Guam parkinsonism-dementia (G-PD) is a progressive and fatal neurodegenerative disorder among the native inhabitants of the Mariana Islands that manifests clinically with parkinsonism as well as dementia. Neuropathologically, G-PD is characterized by abundant neurofibrillary tangles composed of hyperphosphorylated tau, marked deposition of transactive response DNA-binding protein 43 kDa (TDP-43), and neuronal loss. The mechanisms that underlie neurodegeneration in G-PD are poorly understood.
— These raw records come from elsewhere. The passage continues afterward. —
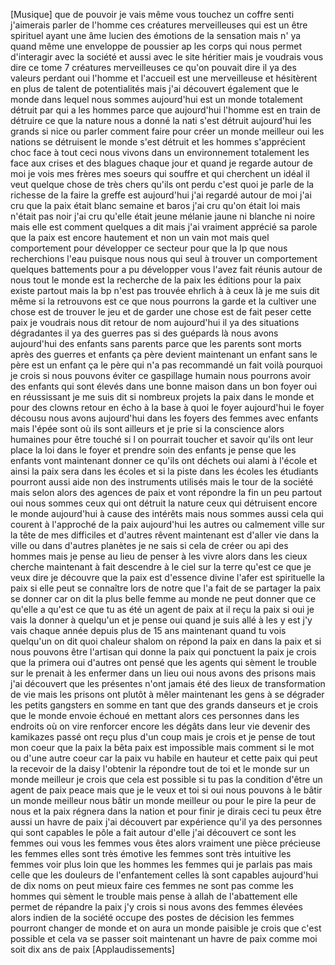 
[Musique]
que de pouvoir je vais même vous
touchez un coffre senti j&#39;aimerais
parler de l&#39;homme ces créatures
merveilleuses qui est un être spirituel
ayant une âme
lucien des émotions de la sensation
mais n&#39; ya quand même une enveloppe de
poussier ap les corps qui nous permet
d&#39;interagir avec la société et aussi
avec le site héritier mais je voudrais
vous dire ce tome 7 créatures
merveilleuses ce qu&#39;on pouvait dire il
ya des valeurs perdant oui l&#39;homme et
l&#39;accueil est une merveilleuse et
hésitèrent en plus de talent de
potentialités mais j&#39;ai découvert
également que le monde dans lequel nous
sommes aujourd&#39;hui est un monde
totalement détruit par qui a les hommes
parce que aujourd&#39;hui l&#39;homme est en
train de détruire ce que la nature nous
a donné la nati s&#39;est détruit
aujourd&#39;hui les grands si nice ou parler
comment faire pour créer un monde
meilleur
oui les nations se détruisent le monde
s&#39;est détruit et les hommes
s&#39;apprécient choc face à tout ceci
nous vivons dans un environnement
totalement les face aux crises et des
blagues chaque jour
et quand je regarde autour de moi je
vois mes frères mes soeurs qui souffre
et qui cherchent un idéal il veut
quelque chose de très chers qu&#39;ils ont
perdu
c&#39;est quoi je parle de la richesse de la
faire
la greffe est aujourd&#39;hui j&#39;ai regardé
autour de moi j&#39;ai cru que la paix
était blanc semaine et baros j&#39;ai cru
qu&#39;on était loi mais n&#39;était pas noir
j&#39;ai cru qu&#39;elle était jeune mélanie
jaune ni blanche ni noire mais elle est
comment quelques a dit mais j&#39;ai
vraiment apprécié sa parole que la
paix est encore hautement et non un vain
mot mais quel comportement pour
développer ce secteur pour que la lp
que nous recherchions l&#39;eau puisque nous
nous qui seul à trouver un comportement
quelques battements pour a pu
développer
vous l&#39;avez fait réunis autour de nous
tout le monde est la recherche de la
paix les éditions pour la paix existe
partout mais la bp n&#39;est pas trouvée
ehrlich à à ceux là je me suis dit
même si la retrouvons est ce que nous
pourrons la garde et la cultiver
une chose est de trouver le jeu et de
garder une chose est de fait peser cette
paix je voudrais nous dit retour de nom
aujourd&#39;hui il ya des situations
dégradantes
il ya des guerres pas si des guépards
là nous avons aujourd&#39;hui des enfants
sans parents parce que les parents sont
morts après des guerres et enfants ça
père devient maintenant un enfant sans
le père est un enfant ça le père qui
n&#39;a pas recommandé un fait voilà
pourquoi je crois si nous pouvons
éviter ce gaspillage humain nous
pourrons avoir des enfants qui sont
élevés dans une bonne maison dans un
bon foyer
oui en réussissant je me suis dit si
nombreux projets la paix dans le monde
et pour des clowns retour en écho à la
base à quoi le foyer aujourd&#39;hui le
foyer
décousu nous avons aujourd&#39;hui dans les
foyers des femmes avec enfants mais
l&#39;épée sont où ils sont ailleurs et
je prie si la conscience alors humaines
pour être touché si l on pourrait
toucher et savoir qu&#39;ils ont leur place
la loi dans le foyer et prendre soin des
enfants
je pense que les enfants vont maintenant
donner ce qu&#39;ils ont déchets oui alami
à l&#39;école et ainsi la paix sera dans
les écoles et si la piste dans les
écoles les étudiants pourront aussi
aide non des instruments utilisés mais
le tour de la société mais selon alors
des agences de paix et vont répondre la
fin un peu partout oui nous sommes ceux
qui ont détruit la nature
ceux qui détruisent encore le monde
aujourd&#39;hui à cause des intérêts mais
nous sommes aussi cela qui courent à
l&#39;approché de la paix
aujourd&#39;hui les autres ou calmement
ville sur la tête de mes difficiles et
d&#39;autres rêvent maintenant est d&#39;aller
vie dans la ville ou dans d&#39;autres
planètes
je ne sais si cela de créer ou api des
hommes mais je pense au lieu de penser
à les vivre alors dans les cieux
cherche maintenant à fait descendre à
le ciel sur la terre qu&#39;est ce que je
veux dire je découvre que la paix est
d&#39;essence divine
l&#39;afer est spirituelle la paix si elle
peut se connaître lors de notre que l&#39;a
fait de se partager la paix se donner
car on dit la plus belle femme au monde
ne peut donner que ce qu&#39;elle a qu&#39;est
ce que tu as été un agent de paix at
il reçu la paix si oui je vais la
donner à quelqu&#39;un et je pense oui
quand je suis allé à les y est j&#39;y
vais chaque année depuis plus de 15 ans
maintenant
quand tu vois quelqu&#39;un on dit quoi
chaleur shalom on répond la paix en
dans la paix et si nous pouvons être
l&#39;artisan qui donne la paix qui
ponctuent la paix je crois que la
primera oui
d&#39;autres ont pensé que les agents qui
sèment le trouble sur le prenait à les
enfermer dans un lieu oui nous avons des
prisons mais j&#39;ai découvert que les
présentes n&#39;ont jamais été des lieux
de transformation de vie mais les
prisons ont plutôt à mêler maintenant
les gens à se dégrader
les petits gangsters en somme en tant
que des grands danseurs et je crois que
le monde envoie échoué en mettant
alors ces personnes dans les endroits
où on vire renforcer encore les
dégâts dans leur vie devenir des
kamikazes passé ont reçu plus d&#39;un
coup mais je crois et je pense de tout
mon coeur que la paix la bêta paix est
impossible
mais comment si le mot ou d&#39;une autre
coeur car la paix vu habile en hauteur
et cette paix qui peut la recevoir de la
daisy l&#39;obtenir la répondre tout de toi
et le monde sur un monde meilleur
je crois que cela est possible si tu pas
la condition d&#39;être un agent de paix
peace mais que je le veux et toi si oui
nous pouvons à le bâtir un monde
meilleur nous bâtir un monde meilleur
ou pour le pire la peur de nous et la
paix régnera dans la nation et pour
finir je dirais ceci tu peux être aussi
un havre de paix j&#39;ai découvert par
expérience qu&#39;il ya des personnes qui
sont capables
le pôle a fait autour d&#39;elle j&#39;ai
découvert ce sont les femmes
oui vous les femmes vous êtes alors
vraiment une pièce précieuse
les femmes elles sont très émotive les
femmes sont très intuitive les femmes
voir plus loin que les hommes les femmes
qui je parlais pas mais celle que les
douleurs de l&#39;enfantement celles là
sont capables aujourd&#39;hui de dix noms on
peut mieux faire
ces femmes ne sont pas comme les hommes
qui sèment le trouble mais pense à
allah de l&#39;abattement elle permet de
répandre la paix j&#39;y crois si nous
avons des femmes élevées alors indien
de la société occupe des postes de
décision
les femmes pourront changer de monde et
on aura un monde paisible
je crois que c&#39;est possible et cela va
se passer
soit maintenant un havre de paix comme
moi soit dix ans de paix
[Applaudissements]

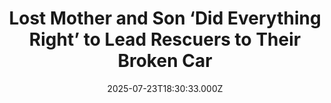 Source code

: ---
title: "Lost Mother and Son ‘Did Everything Right’ to Lead Rescuers to Their Broken Car"
date: 2025-07-23T18:30:33.000Z
category: Human Kindness
externalLink: "https://www.goodnewsnetwork.org/lost-mother-and-son-did-everything-right-to-lead-rescuers-to-their-broken-car/"
image: ""
excerpt: "Despite a 2-day ordeal lost in deep woods, a mother and her son “did everything right,” stayed safe, and used a clever trick to help rescuers find them. The story began when Tami Laird and her son Stirling left their home in Calaveras County, California on July 11th to a Boy Scout camp. The camp […] The post Lost Mother…"
---
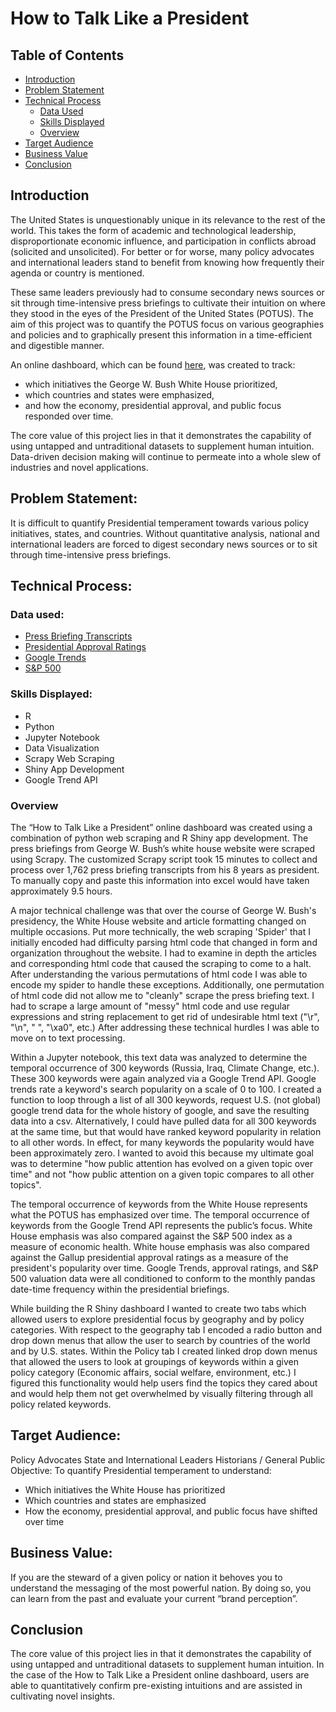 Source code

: # How to Talk Like a President

## Table of Contents
- [Introduction](#introduction)
- [Problem Statement](#problem-statement)
- [Technical Process](#technical-process)
  - [Data Used](#data-used)
  - [Skills Displayed](#skills-displayed)
  - [Overview](#overview)
- [Target Audience](#target-audience)
- [Business Value](#business-value)
- [Conclusion](#conclusion)

## Introduction
The United States is unquestionably unique in its relevance to the rest of the world. This takes the form of academic and technological leadership, disproportionate economic influence, and participation in conflicts abroad (solicited and unsolicited). For better or for worse, many policy advocates and international leaders stand to benefit from knowing how frequently their agenda or country is mentioned. 

These same leaders previously had to consume secondary news sources or sit through time-intensive press briefings to cultivate their intuition on where they stood in the eyes of the President of the United States (POTUS). The aim of this project was to quantify the POTUS focus on various geographies and policies and to graphically present this information in a time-efficient and digestible manner. 

An online dashboard, which can be found [here](https://data-science-link.shinyapps.io/How_to_Talk_Like_a_President/), was created to track:
 - which initiatives the George W. Bush White House prioritized, 
 - which countries and states were emphasized, 
 - and how the economy, presidential approval, and public focus responded over time.

The core value of this project lies in that it demonstrates the capability of using untapped and untraditional datasets to supplement human intuition. Data-driven decision making will continue to permeate into a whole slew of industries and novel applications.

## Problem Statement:
It is difficult to quantify Presidential temperament towards various policy initiatives, states, and countries. Without quantitative analysis, national and international leaders are forced to digest secondary news sources or to sit through time-intensive press briefings.

## Technical Process:

### Data used: 
 - [Press Briefing Transcripts](https://georgewbush-whitehouse.archives.gov/news/briefings/)
 - [Presidential Approval Ratings](https://www.presidency.ucsb.edu/statistics/data/presidential-job-approval)
 - [Google Trends](https://trends.google.com/trends/?geo=US)
 - [S&P 500](https://finance.yahoo.com/quote/%5EGSPC/history/)

### Skills Displayed:
 - R
 - Python
 - Jupyter Notebook
 - Data Visualization
 - Scrapy Web Scraping
 - Shiny App Development
 - Google Trend API

### Overview
The “How to Talk Like a President” online dashboard was created using a combination of python web scraping and R Shiny app development. The press briefings from George W. Bush’s white house website were scraped using Scrapy. The customized Scrapy script took 15 minutes to collect and process over 1,762 press briefing transcripts from his 8 years as president. To manually copy and paste this information into excel would have taken approximately 9.5 hours. 

A major technical challenge was that over the course of George W. Bush's presidency, the White House website and article formatting changed on multiple occasions. Put more technically, the web scraping 'Spider' that I initially encoded had difficulty parsing html code that changed in form and organization throughout the website. I had to examine in depth the articles and corresponding html code that caused the scraping to come to a halt. After understanding the various permutations of html code I was able to encode my spider to handle these exceptions. Additionally, one permutation of html code did not allow me to "cleanly" scrape the press briefing text. I had to scrape a large amount of "messy" html code and use regular expressions and string replacement to get rid of undesirable html text ("\r", "\n",  "   ",  "\xa0", etc.) After addressing these technical hurdles I was able to move on to text processing. 

Within a Jupyter notebook, this text data was analyzed to determine the temporal occurrence of 300 keywords (Russia, Iraq, Climate Change, etc.). These 300 keywords were again analyzed via a Google Trend API. Google trends rate a keyword's search popularity on a scale of 0 to 100. I created a function to loop through a list of all 300 keywords, request U.S. (not global) google trend data for the whole history of google, and save the resulting data into a csv. Alternatively, I could have pulled data for all 300 keywords at the same time, but that would have ranked keyword popularity in relation to all other words. In effect, for many keywords the popularity would have been approximately zero. I wanted to avoid this because my ultimate goal was to determine "how public attention has evolved on a given topic over time" and not "how public attention on a given topic compares to all other topics".

The temporal occurrence of keywords from the White House represents what the POTUS has emphasized over time. The temporal occurrence of keywords from the Google Trend API represents the public’s focus. White House emphasis was also compared against the S&P 500 index as a measure of economic health. White house emphasis was also compared against the Gallup presidential approval ratings as a measure of the president's popularity over time. Google Trends, approval ratings, and S&P 500 valuation data were all conditioned to conform to the monthly pandas date-time frequency within the presidential briefings.

While building the R Shiny dashboard I wanted to create two tabs which allowed users to explore presidential focus by geography and by policy categories. With respect to the geography tab I encoded a radio button and drop down menus that allow the user to search by countries of the world and by U.S. states. Within the Policy tab I created linked drop down menus that allowed the users to look at groupings of keywords within a given policy category (Economic affairs, social welfare, environment, etc.) I figured this functionality would help users find the topics they cared about and would help them not get overwhelmed by visually filtering through all policy related keywords.

## Target Audience:
Policy Advocates
State and International Leaders
Historians / General Public
Objective:
To quantify Presidential temperament to understand:

 - Which initiatives the White House has prioritized
 - Which countries and states are emphasized
 - How the economy, presidential approval, and public focus have shifted over time

## Business Value:
If you are the steward of a given policy or nation it behoves you to understand the messaging of the most powerful nation. By doing so, you can learn from the past and evaluate your current “brand perception”.

## Conclusion
The core value of this project lies in that it demonstrates the capability of using untapped and untraditional datasets to supplement human intuition. In the case of the How to Talk Like a President online dashboard, users are able to quantitatively confirm pre-existing intuitions and are assisted in cultivating novel insights.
Here, we report that the unfolded protein response (UPR) is activated in G-PD brains. Specifically, we show that the endoplasmic reticulum (ER) chaperone binding immunoglobulin protein/glucose-regulated protein 78 kDa and phosphorylated (activated) ER stress sensor protein kinase RNA-like ER kinase accumulate in G-PD brains. Furthermore, proteinaceous aggregates in G-PD brains are found to contain several proteins related to the ubiquitin-proteasome system (UPS) and the autophagy pathway, two major mechanisms for intracellular protein degradation. In particular, a mutant ubiquitin (UBB+1), whose presence is a marker for UPS dysfunction, is shown to accumulate in G-PD brains. We demonstrate that UBB+1 is a potent modifier of TDP-43 aggregation and cytotoxicity in vitro. Overall, these data suggest that UPR activation and intracellular proteolytic pathways are intimately connected with the accumulation of aggregated proteins in G-PD.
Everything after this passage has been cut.